We walked back along the beach, and I was pleased to see men looking at us and, I think, taking our measure. Games are good. Competition is good. That's how men measure themselves and others.
The games were still a few days away, though. So I walked around the promontory to exercise alone. I had a sword of my own, although nothing like what I wanted. It was short and heavy, a meat cleaver. I wanted a longer thrusting blade, because that's what I'd learned with, but Ares had not seen fit to help me.
When I'd worked up a healthy sweat and swum it off in the ocean, I walked back. Slaves cooked for us, and that made me think, every time I took bread from a boy, that I was lucky – and free. Honey, once you're a slave, you never forget it.
Anyway, Heraklides came and sat with me.
'How many ships does Athens have?' I asked my new friend.
'Mmm,' he said. 'A hundred?' he answered, before spotting a pretty Chian girl up the beach. I let him go.
Athens had a hundred ships, and Miltiades alone, or with his father, had another twenty. Then there were other Athenian noble families with ten or fifteen ships of their own.
Athens was half-committed to the Ionians. Not even half. They sent a tithe of their strength. I had spent enough evenings listening to Artaphernes to believe him when he said that the weight of Persia would crush the Greeks like so many lice between his fingers. He always said this in sadness, never in boastfulness.

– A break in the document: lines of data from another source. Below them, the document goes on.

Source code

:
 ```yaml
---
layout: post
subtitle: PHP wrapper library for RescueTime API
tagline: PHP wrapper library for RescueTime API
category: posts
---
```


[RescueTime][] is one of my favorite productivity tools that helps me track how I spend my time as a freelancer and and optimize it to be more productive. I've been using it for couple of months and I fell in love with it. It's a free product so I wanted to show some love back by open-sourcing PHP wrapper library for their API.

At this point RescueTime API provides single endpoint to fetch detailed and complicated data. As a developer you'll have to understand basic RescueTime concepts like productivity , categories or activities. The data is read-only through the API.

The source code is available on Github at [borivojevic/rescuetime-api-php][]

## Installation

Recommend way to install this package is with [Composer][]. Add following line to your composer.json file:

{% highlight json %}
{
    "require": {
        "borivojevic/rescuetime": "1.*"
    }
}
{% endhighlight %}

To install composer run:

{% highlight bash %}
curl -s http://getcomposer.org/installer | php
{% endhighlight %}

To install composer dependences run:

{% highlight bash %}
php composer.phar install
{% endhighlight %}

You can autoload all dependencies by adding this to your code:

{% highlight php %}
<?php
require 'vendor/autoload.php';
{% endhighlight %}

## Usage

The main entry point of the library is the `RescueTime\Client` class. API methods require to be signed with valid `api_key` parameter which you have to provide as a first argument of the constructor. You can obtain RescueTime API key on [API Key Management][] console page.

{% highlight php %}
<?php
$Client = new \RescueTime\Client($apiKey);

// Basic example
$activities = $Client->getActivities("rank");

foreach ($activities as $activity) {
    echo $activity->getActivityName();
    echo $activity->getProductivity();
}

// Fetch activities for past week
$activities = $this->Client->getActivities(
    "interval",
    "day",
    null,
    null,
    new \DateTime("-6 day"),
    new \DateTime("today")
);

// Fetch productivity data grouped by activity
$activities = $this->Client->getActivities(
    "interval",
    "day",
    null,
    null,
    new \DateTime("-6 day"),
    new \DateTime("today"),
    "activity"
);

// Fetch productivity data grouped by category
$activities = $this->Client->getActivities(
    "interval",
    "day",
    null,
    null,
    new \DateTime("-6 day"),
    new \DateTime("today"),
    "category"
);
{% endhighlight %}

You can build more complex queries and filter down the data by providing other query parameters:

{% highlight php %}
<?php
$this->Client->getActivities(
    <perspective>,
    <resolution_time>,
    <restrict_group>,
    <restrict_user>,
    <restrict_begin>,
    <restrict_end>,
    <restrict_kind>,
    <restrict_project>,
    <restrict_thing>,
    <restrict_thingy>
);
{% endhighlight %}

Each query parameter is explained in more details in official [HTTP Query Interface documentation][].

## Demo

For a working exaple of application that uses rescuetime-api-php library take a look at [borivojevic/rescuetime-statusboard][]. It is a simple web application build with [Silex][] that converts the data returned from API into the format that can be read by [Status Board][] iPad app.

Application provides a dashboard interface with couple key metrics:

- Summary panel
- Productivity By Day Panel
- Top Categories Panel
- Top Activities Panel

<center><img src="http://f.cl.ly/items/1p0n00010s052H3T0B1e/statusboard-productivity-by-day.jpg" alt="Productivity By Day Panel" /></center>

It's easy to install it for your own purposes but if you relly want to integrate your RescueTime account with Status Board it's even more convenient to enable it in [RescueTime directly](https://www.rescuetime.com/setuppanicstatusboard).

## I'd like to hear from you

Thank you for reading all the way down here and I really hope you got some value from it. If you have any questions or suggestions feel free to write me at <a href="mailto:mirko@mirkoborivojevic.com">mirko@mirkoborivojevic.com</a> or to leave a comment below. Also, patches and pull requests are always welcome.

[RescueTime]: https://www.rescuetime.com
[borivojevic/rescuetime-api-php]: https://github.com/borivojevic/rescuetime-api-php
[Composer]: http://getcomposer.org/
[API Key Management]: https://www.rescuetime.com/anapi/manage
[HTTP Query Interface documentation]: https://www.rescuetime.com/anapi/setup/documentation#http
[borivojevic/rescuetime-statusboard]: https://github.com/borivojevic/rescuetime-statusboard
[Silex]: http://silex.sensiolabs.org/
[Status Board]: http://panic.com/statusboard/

I looked at our fleet, and it seemed very great to me. We filled the beach at Chios, and by the time the levy came in and all the Chian nobles and traders brought their warships, we had a hundred hulls – I counted them myself.
That night, while men sang Ionian songs around the fires and chased Chian girls up the sand, I sat on my new aspis with Archi.
'I think Athens is using us,' I said.
Archi laughed. 'Stop being a slave!' he said, which made me angry. 'These men have great souls. I have talked to a dozen of the Athenian captains, and they are gentlemen. Why, one or two of them are rich enough to be Ephesians!'
I shook my head, stung by his slave comment and sure that he was wrong. 'Athenians are the most grasping bastards in the world,' I said. I had watched the slow seduction of Plataea – I had been there as Miltiades brought the men of Plataea to his way of thinking. I could imagine him doing the same from island to island across the Aegean.
Archi sat back, took a long drink of wine from a skin and laughed. 'We're going to go home heroes,' he said.
'Has it occurred to you that we're going home just weeks after we left? Diomedes won't be over his injuries yet. His father will be panting for revenge. Niobe's children will be nothing on us, Archi!' I was growing louder and angrier because his good humour and cheerfulness were like the feathers on a heron's back, and my words rolled off him.
Archi laughed. 'I understand that you are a good companion, warning me of dangers ahead. But I'm the hero – I won't be worried. You can whisper good advice in my ear and I'll use my spear to cut my way to glory.'
He looked very much the hero on that beach, by firelight. He'd been homesick for the first few days, but he loved the sea life, camping on beaches and drinking wine by the fire every night.
'Soon we'll be home,' he said, watching a pair of Chian girls run by, their oiled hair swinging and their linen chitons plastered to their bodies. One looked back over her shoulder. She knew just how to play the game. Archi shot me a look. Then he rose to his feet and chased her.
Her companion flicked me a glance and then came nearer. She was younger and seemed too shy for her business.